> Exercise description:
In the records below, the lines between the one holding "This app requires" and the one holding "Here's a simple", inclusive, are to be transcribed exactly; no pictures are to be included.

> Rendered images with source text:
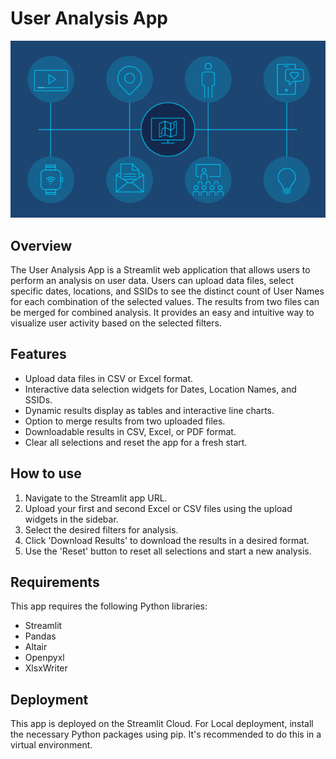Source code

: # User Analysis App

![alt text](location-analytics.png)

## Overview

The User Analysis App is a Streamlit web application that allows users to perform an analysis on user data. Users can upload data files, select specific dates, locations, and SSIDs to see the distinct count of User Names for each combination of the selected values. The results from two files can be merged for combined analysis. It provides an easy and intuitive way to visualize user activity based on the selected filters.

## Features

- Upload data files in CSV or Excel format.
- Interactive data selection widgets for Dates, Location Names, and SSIDs.
- Dynamic results display as tables and interactive line charts.
- Option to merge results from two uploaded files.
- Downloadable results in CSV, Excel, or PDF format.
- Clear all selections and reset the app for a fresh start.

## How to use

1. Navigate to the Streamlit app URL.
2. Upload your first and second Excel or CSV files using the upload widgets in the sidebar.
3. Select the desired filters for analysis.
5. Click 'Download Results' to download the results in a desired format.
6. Use the 'Reset' button to reset all selections and start a new analysis.

## Requirements

This app requires the following Python libraries:

- Streamlit
- Pandas
- Altair
- Openpyxl
- XlsxWriter

## Deployment

This app is deployed on the Streamlit Cloud. For Local deployment, install the necessary Python packages using pip. It's recommended to do this in a virtual environment.


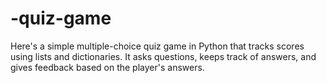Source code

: # -quiz-game
Here's a simple multiple-choice quiz game in Python that tracks scores using lists and dictionaries. It asks questions, keeps track of answers, and gives feedback based on the player's answers.
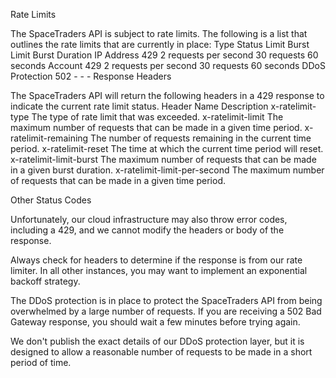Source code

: Rate Limits

The SpaceTraders API is subject to rate limits. The following is a list that outlines the rate limits that are currently in place:
Type	Status	Limit	Burst Limit	Burst Duration
IP Address	429	2 requests per second	30 requests	60 seconds
Account	429	2 requests per second	30 requests	60 seconds
DDoS Protection	502	-	-	-
Response Headers

The SpaceTraders API will return the following headers in a 429 response to indicate the current rate limit status.
Header Name	Description
x-ratelimit-type	The type of rate limit that was exceeded.
x-ratelimit-limit	The maximum number of requests that can be made in a given time period.
x-ratelimit-remaining	The number of requests remaining in the current time period.
x-ratelimit-reset	The time at which the current time period will reset.
x-ratelimit-limit-burst	The maximum number of requests that can be made in a given burst duration.
x-ratelimit-limit-per-second	The maximum number of requests that can be made in a given time period.

Other Status Codes

Unfortunately, our cloud infrastructure may also throw error codes, including a 429, and we cannot modify the headers or body of the response.

Always check for headers to determine if the response is from our rate limiter. In all other instances, you may want to implement an exponential backoff strategy.

The DDoS protection is in place to protect the SpaceTraders API from being overwhelmed by a large number of requests. If you are receiving a 502 Bad Gateway response, you should wait a few minutes before trying again.

We don't publish the exact details of our DDoS protection layer, but it is designed to allow a reasonable number of requests to be made in a short period of time.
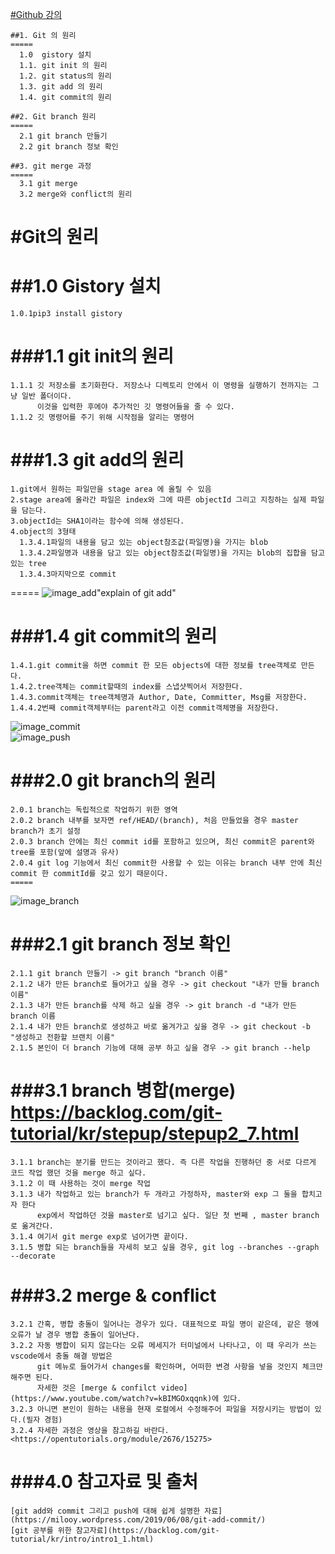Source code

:   [#Github 강의](https://opentutorials.org/module/2676)


    ##1. Git 의 원리
    =====
      1.0  gistory 설치 
      1.1. git init 의 원리
      1.2. git status의 원리
      1.3. git add 의 원리
      1.4. git commit의 원리
    
    ##2. Git branch 원리
    =====
      2.1 git branch 만들기
      2.2 git branch 정보 확인
      
    ##3. git merge 과정
    =====
      3.1 git merge
      3.2 merge와 conflict의 원리

  #Git의 원리
  =====
  ##1.0 Gistory 설치
  =====
    1.0.1pip3 install gistory
    
  ###1.1 git init의 원리
  =====
    1.1.1 깃 저장소를 초기화한다. 저장소나 디렉토리 안에서 이 명령을 실행하기 전까지는 그냥 일반 폴더이다. 
          이것을 입력한 후에야 추가적인 깃 명령어들을 줄 수 있다.
    1.1.2 깃 명령어를 주기 위해 시작점을 알리는 명령어
  
  ###1.3 git add의 원리
  =====
    1.git에서 원하는 파일만을 stage area 에 올릴 수 있음
    2.stage area에 올라간 파일은 index와 그에 따른 objectId 그리고 지칭하는 실제 파일을 담는다.
    3.objectId는 SHA1이라는 함수에 의해 생성된다.
    4.object의 3형태
      1.3.4.1파일의 내용을 담고 있는 object참조값(파일명)을 가지는 blob
      1.3.4.2파일명과 내용을 담고 있는 object참조값(파일명)을 가지는 blob의 집합을 담고 있는 tree
      1.3.4.3마지막으로 commit
  =====
  ![image_add](https://milooy.files.wordpress.com/2019/06/git-github.014.jpeg?w=768)"explain of git add"



  ###1.4 git commit의 원리
  =====
    1.4.1.git commit을 하면 commit 한 모든 objects에 대한 정보를 tree객체로 만든다.
    1.4.2.tree객체는 commit할때의 index를 스냅샷찍어서 저장한다.
    1.4.3.commit객체는 tree객체명과 Author, Date, Committer, Msg를 저장한다.
    1.4.4.2번째 commit객체부터는 parent라고 이전 commit객체명을 저장한다.

  ![image_commit](https://milooy.files.wordpress.com/2019/06/git-github.014.jpeg?w=768)<br>
  ![image_push](https://milooy.files.wordpress.com/2019/06/git-github.016.jpeg?w=768)

  ###2.0 git branch의 원리
  =====
    2.0.1 branch는 독립적으로 작업하기 위한 영역
    2.0.2 branch 내부를 보자면 ref/HEAD/(branch), 처음 만들었을 경우 master branch가 초기 설정
    2.0.3 branch 안에는 최신 commit id를 포함하고 있으며, 최신 commit은 parent와 tree를 포함(앞에 설명과 유사)
    2.0.4 git log 기능에서 최신 commit한 사용할 수 있는 이유는 branch 내부 안에 최신 commit 한 commitId를 갖고 있기 때문이다.
    =====
  ![image_branch](https://backlog.com/git-tutorial/kr/img/post/stepup/capture_stepup1_1_1.png)
  
  ###2.1 git branch 정보 확인
  =====
    2.1.1 git branch 만들기 -> git branch "branch 이름"
    2.1.2 내가 만든 branch로 들어가고 싶을 경우 -> git checkout "내가 만들 branch 이름"
    2.1.3 내가 만든 branch를 삭제 하고 싶을 경우 -> git branch -d "내가 만든 branch 이름
    2.1.4 내가 만든 branch로 생성하고 바로 옮겨가고 싶을 경우 -> git checkout -b "생성하고 전환할 브랜치 이름"
    2.1.5 본인이 더 branch 기능에 대해 공부 하고 싶을 경우 -> git branch --help
  
  ###3.1 branch 병합(merge)<br><https://backlog.com/git-tutorial/kr/stepup/stepup2_7.html>
  =====
    3.1.1 branch는 분기를 만드는 것이라고 했다. 즉 다른 작업을 진행하던 중 서로 다르게 코드 작업 했던 것을 merge 하고 싶다.
    3.1.2 이 때 사용하는 것이 merge 작업
    3.1.3 내가 작업하고 있는 branch가 두 개라고 가정하자, master와 exp 그 둘을 합치고자 한다
          exp에서 작업하던 것을 master로 넘기고 싶다. 일단 첫 번째 , master branch로 옮겨간다.
    3.1.4 여기서 git merge exp로 넘어가면 끝이다.
    3.1.5 병합 되는 branch들을 자세히 보고 싶을 경우, git log --branches --graph --decorate
  ###3.2 merge & conflict
  =====
    3.2.1 간혹, 병합 충돌이 일어나는 경우가 있다. 대표적으로 파일 명이 같은데, 같은 행에 오류가 날 경우 병합 충돌이 일어난다.
    3.2.2 자동 병합이 되지 않는다는 오류 메세지가 터미널에서 나타나고, 이 때 우리가 쓰는 vscode에서 충돌 해결 방법은 
          git 메뉴로 들어가서 changes를 확인하며, 어떠한 변경 사항을 넣을 것인지 체크만 해주면 된다.
          자세한 것은 [merge & confilct video](https://www.youtube.com/watch?v=kBIMGOxqqnk)에 있다.
    3.2.3 아니면 본인이 원하는 내용을 현재 로컬에서 수정해주어 파일을 저장시키는 방법이 있다.(필자 경험)
    3.2.4 자세한 과정은 영상을 참고하길 바란다. <https://opentutorials.org/module/2676/15275>
  ###4.0 참고자료 및 출처
  =====
    [git add와 commit 그리고 push에 대해 쉽게 설명한 자료](https://milooy.wordpress.com/2019/06/08/git-add-commit/)
    [git 공부를 위한 참고자료](https://backlog.com/git-tutorial/kr/intro/intro1_1.html)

> Exercise solution:
This app requires the following Python libraries:

- Streamlit
- Pandas
- Altair
- Openpyxl
- XlsxWriter

## Deployment

This app is deployed on the Streamlit Cloud. For Local deployment, install the necessary Python packages using pip. It's recommended to do this in a virtual environment.


Source code

: # -quiz-game
Here's a simple multiple-choice quiz game in Python that tracks scores using lists and dictionaries. It asks questions, keeps track of answers, and gives feedback based on the player's answers.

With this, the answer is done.